Девушка поймала взгляд важного сенатора, грозного Аристарха, симпатичного Александра…
— Я согласна, дедушка, — сказала она.
— Но как девушка поедет с мужчинами? — спросил Маруллус. — Что подумают люди?
— Мы нарядим ее юношей, — усмехнулся Лонгин.
Улыбнулась и Прозерпина. Старый авгур кивнул головой:
— Я отпущу ее только в том случае, если ты сам поедешь с ней и будешь лично отвечать за нее, — сказал он. — И деньги получу вперед.
— Все будет так, как ты скажешь, Маруллус, — облегченно выдохнул Лонгин.
Вечером они выехали из Рима в сторону Кампании. Прозерпина закрывала глаза и, затаив дыхание, говорила: «Туда», — и они беспрекословно подчинялись воле юной девушки, одетой юношей. На третий день они въехали на исконную территорию этрусков…
Перед ними была таинственная и загадочная земля! За тысячу лет до основания Рима они поселились на этой территории! Этруски пришли из далекой Анатолии, а может быть, и еще дальше — из самой Финикии! Рим долго воевал с ними, даже подчинялся им, несколько римских царей вышли из знатных этрусских семей! Но затем загадочный народ стал сдаваться. И все же прагматики-римляне опасались своих побежденных соседей — называли их колдунами и пророками. Царство мертвых Этрурии отпугивало Рим!
Ночью пять путников остановились в кампанской таверне «Черный теленок». Их встретил старый широкоплечий кабатчик, оказавшийся бывшим легионером.
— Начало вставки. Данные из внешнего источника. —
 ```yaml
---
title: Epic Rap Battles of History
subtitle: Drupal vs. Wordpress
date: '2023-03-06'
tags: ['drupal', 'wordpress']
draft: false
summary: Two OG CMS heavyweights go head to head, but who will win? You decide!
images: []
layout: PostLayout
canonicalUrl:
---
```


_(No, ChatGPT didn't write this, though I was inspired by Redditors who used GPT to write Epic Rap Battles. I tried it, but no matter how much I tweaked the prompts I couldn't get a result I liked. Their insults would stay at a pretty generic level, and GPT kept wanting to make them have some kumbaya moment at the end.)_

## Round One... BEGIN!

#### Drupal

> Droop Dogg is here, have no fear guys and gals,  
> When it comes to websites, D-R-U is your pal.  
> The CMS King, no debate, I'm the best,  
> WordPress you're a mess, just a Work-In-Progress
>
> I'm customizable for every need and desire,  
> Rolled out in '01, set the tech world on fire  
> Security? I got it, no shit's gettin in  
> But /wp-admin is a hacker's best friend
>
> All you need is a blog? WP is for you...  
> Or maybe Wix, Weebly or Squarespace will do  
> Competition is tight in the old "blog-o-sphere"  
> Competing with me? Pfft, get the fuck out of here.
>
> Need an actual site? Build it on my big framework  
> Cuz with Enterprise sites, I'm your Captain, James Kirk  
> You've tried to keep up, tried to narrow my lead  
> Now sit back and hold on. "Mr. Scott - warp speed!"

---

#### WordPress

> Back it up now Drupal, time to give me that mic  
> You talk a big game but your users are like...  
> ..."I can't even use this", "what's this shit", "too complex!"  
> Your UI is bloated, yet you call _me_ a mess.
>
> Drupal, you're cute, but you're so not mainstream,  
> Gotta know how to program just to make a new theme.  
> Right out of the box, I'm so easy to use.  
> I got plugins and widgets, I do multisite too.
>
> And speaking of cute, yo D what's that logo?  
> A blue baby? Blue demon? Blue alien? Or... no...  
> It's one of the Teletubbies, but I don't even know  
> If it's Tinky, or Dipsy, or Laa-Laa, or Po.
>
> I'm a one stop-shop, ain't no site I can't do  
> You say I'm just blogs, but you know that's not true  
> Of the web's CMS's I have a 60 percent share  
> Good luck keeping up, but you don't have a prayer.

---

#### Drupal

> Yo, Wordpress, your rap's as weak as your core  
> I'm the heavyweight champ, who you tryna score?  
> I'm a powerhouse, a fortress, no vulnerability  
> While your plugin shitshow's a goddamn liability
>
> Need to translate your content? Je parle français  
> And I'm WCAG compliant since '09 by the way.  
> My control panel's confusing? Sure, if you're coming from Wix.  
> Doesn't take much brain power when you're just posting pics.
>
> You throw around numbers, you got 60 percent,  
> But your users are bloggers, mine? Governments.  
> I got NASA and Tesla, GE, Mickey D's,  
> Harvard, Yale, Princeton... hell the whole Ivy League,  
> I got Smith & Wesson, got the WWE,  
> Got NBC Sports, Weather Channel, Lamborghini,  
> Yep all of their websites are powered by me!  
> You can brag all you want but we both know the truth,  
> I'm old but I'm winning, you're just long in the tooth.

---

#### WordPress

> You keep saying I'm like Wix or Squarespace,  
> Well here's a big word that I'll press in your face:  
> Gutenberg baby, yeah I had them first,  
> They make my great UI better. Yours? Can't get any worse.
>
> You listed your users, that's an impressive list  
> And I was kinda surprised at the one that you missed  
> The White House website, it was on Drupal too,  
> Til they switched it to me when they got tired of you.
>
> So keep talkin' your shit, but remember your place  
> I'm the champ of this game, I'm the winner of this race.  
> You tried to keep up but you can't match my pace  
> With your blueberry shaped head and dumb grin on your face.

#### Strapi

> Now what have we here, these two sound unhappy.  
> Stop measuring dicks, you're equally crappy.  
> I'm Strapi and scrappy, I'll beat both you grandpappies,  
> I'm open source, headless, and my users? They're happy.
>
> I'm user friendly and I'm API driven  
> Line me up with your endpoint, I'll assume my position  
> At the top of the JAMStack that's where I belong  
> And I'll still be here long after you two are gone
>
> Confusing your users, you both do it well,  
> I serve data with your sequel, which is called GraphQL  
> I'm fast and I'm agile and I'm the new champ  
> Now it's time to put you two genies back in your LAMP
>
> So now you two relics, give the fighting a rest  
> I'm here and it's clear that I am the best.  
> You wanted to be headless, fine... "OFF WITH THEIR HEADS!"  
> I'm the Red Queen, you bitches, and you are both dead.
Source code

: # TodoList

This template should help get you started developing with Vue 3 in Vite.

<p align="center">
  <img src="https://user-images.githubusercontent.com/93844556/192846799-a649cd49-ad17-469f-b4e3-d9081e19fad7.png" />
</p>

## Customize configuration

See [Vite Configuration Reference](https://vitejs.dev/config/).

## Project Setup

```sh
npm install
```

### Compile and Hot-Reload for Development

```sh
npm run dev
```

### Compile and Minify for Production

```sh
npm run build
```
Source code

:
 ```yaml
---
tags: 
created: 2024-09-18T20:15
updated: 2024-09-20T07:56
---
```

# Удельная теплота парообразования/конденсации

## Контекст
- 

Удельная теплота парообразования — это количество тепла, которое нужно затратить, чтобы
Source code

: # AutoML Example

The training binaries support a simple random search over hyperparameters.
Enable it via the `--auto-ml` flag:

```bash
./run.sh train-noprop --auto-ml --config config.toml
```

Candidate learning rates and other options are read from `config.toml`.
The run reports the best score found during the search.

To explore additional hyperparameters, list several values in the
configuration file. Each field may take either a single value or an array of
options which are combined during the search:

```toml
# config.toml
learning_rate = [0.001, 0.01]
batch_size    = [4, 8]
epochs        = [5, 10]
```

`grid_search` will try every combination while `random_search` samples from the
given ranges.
В отдалении болтали две проститутки средних лет в ярких и открытых туниках — они сторожили здесь своих клиентов. Полуночники заказали холодных цыплят, бобы и вино. Кабатчик открыто кивнул на шлюх, спросил, не желают ли господа поразвлечься, но крепкий пожилой старик с короткой стрижкой седых волос отказался за всех.